### Problem description:
Without omitting anything, copy the data exactly.

Stored data entries:
=== Begin Enclosure ===

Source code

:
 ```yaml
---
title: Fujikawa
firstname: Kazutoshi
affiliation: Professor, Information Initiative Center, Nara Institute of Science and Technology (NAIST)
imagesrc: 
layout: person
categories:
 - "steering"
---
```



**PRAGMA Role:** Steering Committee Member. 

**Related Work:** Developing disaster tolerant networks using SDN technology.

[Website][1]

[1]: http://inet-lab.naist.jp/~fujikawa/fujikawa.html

=== End Enclosure ===

### Solution to the exercise:
Source code

:
 ```yaml
---
title: Fujikawa
firstname: Kazutoshi
affiliation: Professor, Information Initiative Center, Nara Institute of Science and Technology (NAIST)
imagesrc: 
layout: person
categories:
 - "steering"
---
```



**PRAGMA Role:** Steering Committee Member. 

**Related Work:** Developing disaster tolerant networks using SDN technology.

[Website][1]

[1]: http://inet-lab.naist.jp/~fujikawa/fujikawa.html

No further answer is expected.